Sentiment Analysis in Dialogflow Enterprise Edition (beta)—Relies on the Cloud Natural Language API to optionally inspect a request and score a user's attitude as positive, negative or neutral.
Text-to-Speech in Dialogflow Enterprise Edition (beta)—We’re adding native audio response to Dialogflow to complement existing Speech-to-Text capability.
Contact Center AI (alpha)—A new solution which includes new Dialogflow features alongside other tools to perform analytics and assist live agents.
Agent Assist in Contact Center AI (alpha)—Supports a live agent during a conversation and provides the agent with relevant information, like suggested articles, in real-time.
Conversational Topic Modeler in Contact Center AI (alpha)—Uses Google AI to analyze historical audio and chat logs to uncover insights about topics and trends in customer interactions.
Google Cloud Platform | Infrastructure services
Managed Istio (alpha)—A fully-managed service on GCP for Istio, an open-source project that creates a service mesh to manage and control microservices.
Istio 1.0—Speaking of open-source Istio, the project is imminently moving up to version 1.0.
Apigee API Management for Istio (GA)—Soon you can use your existing Apigee Edge API management platform to wrangle microservices running on the Istio service mesh.
Stackdriver Service Monitoring (early access)—A new view for our Stackdriver monitoring suite that shows operators how their end users are experiencing their systems. This way, they can manage against SRE-inspired SLOs.
GKE On-Prem with multi-cluster management (coming soon to alpha)—A Google-configured version of Kubernetes that includes multi-cluster management and can be deployed on-premise or in other clouds, laying the foundation for true hybrid computing.
GKE Policy Management (coming soon to alpha)—Lets you take control of your Kubernetes environment by applying centralized policies across all enrolled clusters.
Resource-based pricing for Compute Engine (rolling out this fall)—A new way we’re calculating sustained use discounts on Compute Engine machines, aggregating all your vCPUs and memory resources to maximize your savings.

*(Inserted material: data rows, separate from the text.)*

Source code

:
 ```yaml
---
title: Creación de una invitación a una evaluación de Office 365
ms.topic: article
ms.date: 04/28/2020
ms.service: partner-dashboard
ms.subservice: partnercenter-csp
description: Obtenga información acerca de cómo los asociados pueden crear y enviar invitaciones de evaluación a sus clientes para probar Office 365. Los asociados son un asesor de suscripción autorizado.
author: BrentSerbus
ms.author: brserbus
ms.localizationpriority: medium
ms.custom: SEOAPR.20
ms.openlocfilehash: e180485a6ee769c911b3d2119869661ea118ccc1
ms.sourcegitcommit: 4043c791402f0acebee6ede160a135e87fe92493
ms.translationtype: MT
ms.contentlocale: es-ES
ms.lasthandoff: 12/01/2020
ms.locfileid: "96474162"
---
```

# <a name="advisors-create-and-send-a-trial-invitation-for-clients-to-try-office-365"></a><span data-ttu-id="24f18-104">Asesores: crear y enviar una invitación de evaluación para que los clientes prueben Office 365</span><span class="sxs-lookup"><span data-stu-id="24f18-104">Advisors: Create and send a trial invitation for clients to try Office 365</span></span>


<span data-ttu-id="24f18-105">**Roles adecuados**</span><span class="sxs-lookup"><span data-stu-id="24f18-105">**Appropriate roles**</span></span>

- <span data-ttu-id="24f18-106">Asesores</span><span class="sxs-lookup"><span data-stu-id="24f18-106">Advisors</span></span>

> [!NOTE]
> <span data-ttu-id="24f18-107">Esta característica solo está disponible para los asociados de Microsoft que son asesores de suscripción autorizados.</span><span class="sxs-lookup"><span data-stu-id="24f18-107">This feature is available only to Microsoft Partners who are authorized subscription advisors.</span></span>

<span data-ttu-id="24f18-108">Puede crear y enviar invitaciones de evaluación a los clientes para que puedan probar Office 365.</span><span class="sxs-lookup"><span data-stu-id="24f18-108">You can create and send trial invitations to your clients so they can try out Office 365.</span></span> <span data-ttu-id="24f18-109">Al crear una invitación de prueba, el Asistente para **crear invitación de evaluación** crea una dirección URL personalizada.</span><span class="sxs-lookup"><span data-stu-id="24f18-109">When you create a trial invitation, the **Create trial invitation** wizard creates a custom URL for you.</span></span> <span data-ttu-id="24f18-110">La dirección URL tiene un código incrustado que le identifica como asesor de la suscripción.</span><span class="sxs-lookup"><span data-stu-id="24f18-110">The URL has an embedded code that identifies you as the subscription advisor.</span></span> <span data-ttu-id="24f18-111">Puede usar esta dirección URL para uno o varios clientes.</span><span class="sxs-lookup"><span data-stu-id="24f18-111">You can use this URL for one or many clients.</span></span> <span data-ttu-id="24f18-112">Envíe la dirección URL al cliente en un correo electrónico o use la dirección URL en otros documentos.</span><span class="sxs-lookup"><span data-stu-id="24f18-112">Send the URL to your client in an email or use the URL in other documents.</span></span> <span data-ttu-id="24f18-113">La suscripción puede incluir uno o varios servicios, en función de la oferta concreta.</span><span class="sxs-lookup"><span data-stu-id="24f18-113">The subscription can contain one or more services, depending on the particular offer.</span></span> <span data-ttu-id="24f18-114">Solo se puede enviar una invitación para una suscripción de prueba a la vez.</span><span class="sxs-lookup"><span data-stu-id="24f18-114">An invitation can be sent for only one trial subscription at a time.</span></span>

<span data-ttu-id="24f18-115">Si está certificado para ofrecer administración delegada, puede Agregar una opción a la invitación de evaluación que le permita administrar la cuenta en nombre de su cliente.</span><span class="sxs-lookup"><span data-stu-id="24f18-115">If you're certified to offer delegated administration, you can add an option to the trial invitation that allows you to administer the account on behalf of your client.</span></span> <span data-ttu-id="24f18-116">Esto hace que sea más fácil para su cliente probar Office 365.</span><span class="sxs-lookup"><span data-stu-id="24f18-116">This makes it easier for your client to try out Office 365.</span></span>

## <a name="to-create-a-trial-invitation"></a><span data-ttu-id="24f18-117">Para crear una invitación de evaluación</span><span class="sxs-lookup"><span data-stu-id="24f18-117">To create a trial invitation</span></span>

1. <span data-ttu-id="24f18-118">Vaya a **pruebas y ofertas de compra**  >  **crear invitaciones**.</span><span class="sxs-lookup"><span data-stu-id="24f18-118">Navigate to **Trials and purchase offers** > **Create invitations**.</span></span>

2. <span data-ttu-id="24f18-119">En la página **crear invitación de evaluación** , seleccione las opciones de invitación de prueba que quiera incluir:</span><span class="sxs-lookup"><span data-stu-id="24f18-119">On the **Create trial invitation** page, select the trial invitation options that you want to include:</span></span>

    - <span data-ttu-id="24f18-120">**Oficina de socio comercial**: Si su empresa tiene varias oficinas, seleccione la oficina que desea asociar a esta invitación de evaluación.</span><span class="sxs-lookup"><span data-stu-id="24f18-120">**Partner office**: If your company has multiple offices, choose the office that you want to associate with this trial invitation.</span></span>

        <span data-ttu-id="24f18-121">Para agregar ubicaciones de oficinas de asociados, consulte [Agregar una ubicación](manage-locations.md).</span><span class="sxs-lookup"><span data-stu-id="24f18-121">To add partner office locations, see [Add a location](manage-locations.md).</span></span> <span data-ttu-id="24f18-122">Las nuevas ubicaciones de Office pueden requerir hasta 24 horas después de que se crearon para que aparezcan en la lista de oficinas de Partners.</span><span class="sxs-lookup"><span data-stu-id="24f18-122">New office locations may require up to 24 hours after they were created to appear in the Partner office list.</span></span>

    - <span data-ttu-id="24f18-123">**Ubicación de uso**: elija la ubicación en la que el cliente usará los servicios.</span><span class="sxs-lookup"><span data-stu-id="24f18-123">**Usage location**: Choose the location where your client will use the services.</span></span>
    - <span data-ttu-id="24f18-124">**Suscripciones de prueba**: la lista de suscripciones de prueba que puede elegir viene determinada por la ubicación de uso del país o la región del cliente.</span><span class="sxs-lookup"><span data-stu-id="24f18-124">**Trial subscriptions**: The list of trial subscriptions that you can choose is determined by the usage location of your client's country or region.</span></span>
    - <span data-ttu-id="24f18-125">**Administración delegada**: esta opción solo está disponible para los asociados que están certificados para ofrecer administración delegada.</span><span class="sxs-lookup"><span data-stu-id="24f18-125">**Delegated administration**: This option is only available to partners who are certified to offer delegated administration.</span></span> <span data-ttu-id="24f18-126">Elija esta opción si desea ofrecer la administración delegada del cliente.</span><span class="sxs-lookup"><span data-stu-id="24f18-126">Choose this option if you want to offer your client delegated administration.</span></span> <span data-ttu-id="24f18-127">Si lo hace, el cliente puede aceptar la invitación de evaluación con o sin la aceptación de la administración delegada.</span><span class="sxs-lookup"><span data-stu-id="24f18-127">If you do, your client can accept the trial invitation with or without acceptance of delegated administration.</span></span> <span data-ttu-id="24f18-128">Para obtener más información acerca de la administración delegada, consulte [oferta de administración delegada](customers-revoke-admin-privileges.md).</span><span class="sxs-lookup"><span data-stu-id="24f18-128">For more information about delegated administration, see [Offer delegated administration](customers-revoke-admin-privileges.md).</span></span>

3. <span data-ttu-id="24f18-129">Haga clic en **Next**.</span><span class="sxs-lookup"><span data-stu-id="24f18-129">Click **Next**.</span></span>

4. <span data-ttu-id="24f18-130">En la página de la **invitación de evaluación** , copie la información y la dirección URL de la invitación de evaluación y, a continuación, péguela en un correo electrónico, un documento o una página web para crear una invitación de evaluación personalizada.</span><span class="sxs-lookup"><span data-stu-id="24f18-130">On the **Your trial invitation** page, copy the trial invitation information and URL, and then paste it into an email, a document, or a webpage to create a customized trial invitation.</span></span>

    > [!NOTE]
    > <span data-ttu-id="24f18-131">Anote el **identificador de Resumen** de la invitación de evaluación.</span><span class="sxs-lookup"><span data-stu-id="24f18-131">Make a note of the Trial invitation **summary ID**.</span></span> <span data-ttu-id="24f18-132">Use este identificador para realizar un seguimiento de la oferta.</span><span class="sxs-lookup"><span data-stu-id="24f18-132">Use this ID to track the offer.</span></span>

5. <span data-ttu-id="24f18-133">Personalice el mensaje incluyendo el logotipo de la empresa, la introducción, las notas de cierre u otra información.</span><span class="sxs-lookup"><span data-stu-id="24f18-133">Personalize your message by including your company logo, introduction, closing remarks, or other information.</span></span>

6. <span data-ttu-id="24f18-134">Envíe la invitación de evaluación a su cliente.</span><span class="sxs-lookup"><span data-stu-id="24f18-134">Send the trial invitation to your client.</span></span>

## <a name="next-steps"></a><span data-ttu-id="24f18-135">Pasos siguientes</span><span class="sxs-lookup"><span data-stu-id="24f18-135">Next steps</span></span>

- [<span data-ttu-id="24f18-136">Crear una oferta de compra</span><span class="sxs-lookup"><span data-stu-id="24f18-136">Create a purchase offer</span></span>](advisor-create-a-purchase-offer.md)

Google Cloud Platform | Application development
GKE serverless add-on (coming soon to alpha)—Runs serverless workloads that scale up and down automatically, or respond to events, on top of Kubernetes Engine.

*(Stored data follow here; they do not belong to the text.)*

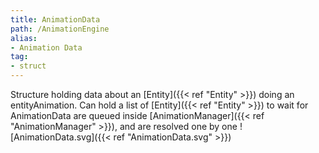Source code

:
 ```yaml
---
title: AnimationData
path: /AnimationEngine
alias: 
- Animation Data
tag: 
- struct
---
```

Structure holding data about an [Entity]({{< ref "Entity" >}}) doing an entityAnimation.
Can hold a list of [Entity]({{< ref "Entity" >}}) to wait for
AnimationData are queued inside [AnimationManager]({{< ref "AnimationManager" >}}), and are resolved one by one
![AnimationData.svg]({{< ref "AnimationData.svg" >}})

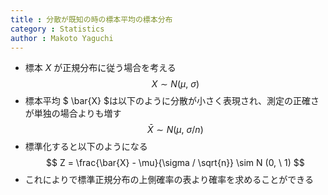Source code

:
 ```yaml
---
title : 分散が既知の時の標本平均の標本分布
category : Statistics
author : Makoto Yaguchi
---
```


- 標本 $X$ が正規分布に従う場合を考える
$$ X \sim N(\mu, \ \sigma) $$
- 標本平均 $ \bar{X} $は以下のように分散が小さく表現され、測定の正確さが単独の場合よりも増す
$$ \bar{X} \sim N(\mu, \ \sigma / n) $$
- 標準化すると以下のようになる
$$ Z = \frac{\bar{X} - \mu}{\sigma / \sqrt{n}} \sim N (0, \ 1) $$
- これによりで標準正規分布の上側確率の表より確率を求めることができる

Knative—The same technologies included in the GKE serverless add-on are now available in this open-source project.
Cloud Build (GA)—Our fully managed continuous integration and continuous delivery (CI/CD) platform lets you build container and non-container artifacts and integrates with a wide variety of tools from across the developer ecosystem.
GitHub partnership—GitHub is a popular source code repository, and now you can use it with Cloud Build.
New App Engine runtimes—We’re adding support for the popular Python 3.7 and PHP 7.2 runtimes to App Engine standard environment.
Cloud Functions (GA)—Our event-driven serverless compute service is now generally available, and includes support for additional languages, plus performance, networking and security features.
Serverless containers on Cloud Functions (early preview)—Packages a function within a container, to better support custom runtimes, binaries and frameworks.  
Google Cloud Platform | Data analytics
BigQuery ML (beta)—A new capability that allows data analysts and data scientists to easily build machine learning models directly from BigQuery with simple SQL commands, making machine learning more accessible to all.
BigQuery Clustering (beta)—Creates clustered tables in BigQuery as an added layer of data optimization to accelerate query performance.
BigQuery GIS (public alpha)—New functions and data types in BigQuery that follow the SQL/MM Spatial standard. Handy for PostGIS users and anyone already doing geospatial analysis in SQL.
Sheets Data Connector for BigQuery (beta)—A new way to directly access and refresh data in BigQuery from Google Sheets.
Data Studio Explorer (beta)—Deeper integration between BigQuery and Google Data Studio to help users visualize query results quickly.
Cloud Composer (GA)—Based on the open source Apache Airflow project, Cloud Composer distributes workloads across multiple clouds.
Customer Managed Encryption Keys for Dataproc—Customer-managed encryption keys that let customers create, use and revoke key encryption for BigQuery, Compute Engine and Cloud Storage. Generally available for BigQuery; beta for Compute Engine and Cloud Storage.
Streaming analytics updates, including Python Streaming and Dataflow Streaming Engine (both in beta)—Provides streaming customers more responsive autoscaling on fewer resources, by separating compute and state storage.
Dataproc Autoscaling and Dataproc Custom Packages (alpha)—Gives users Hadoop and Spark clusters that scale automatically based on the resource requirements of submitted jobs, delivering a serverless experience.
Google Cloud Platform | Databases
Oracle workloads on GCP—We’re partnering with managed service providers (MSPs) so you can run Oracle workloads on GCP using dedicated hardware.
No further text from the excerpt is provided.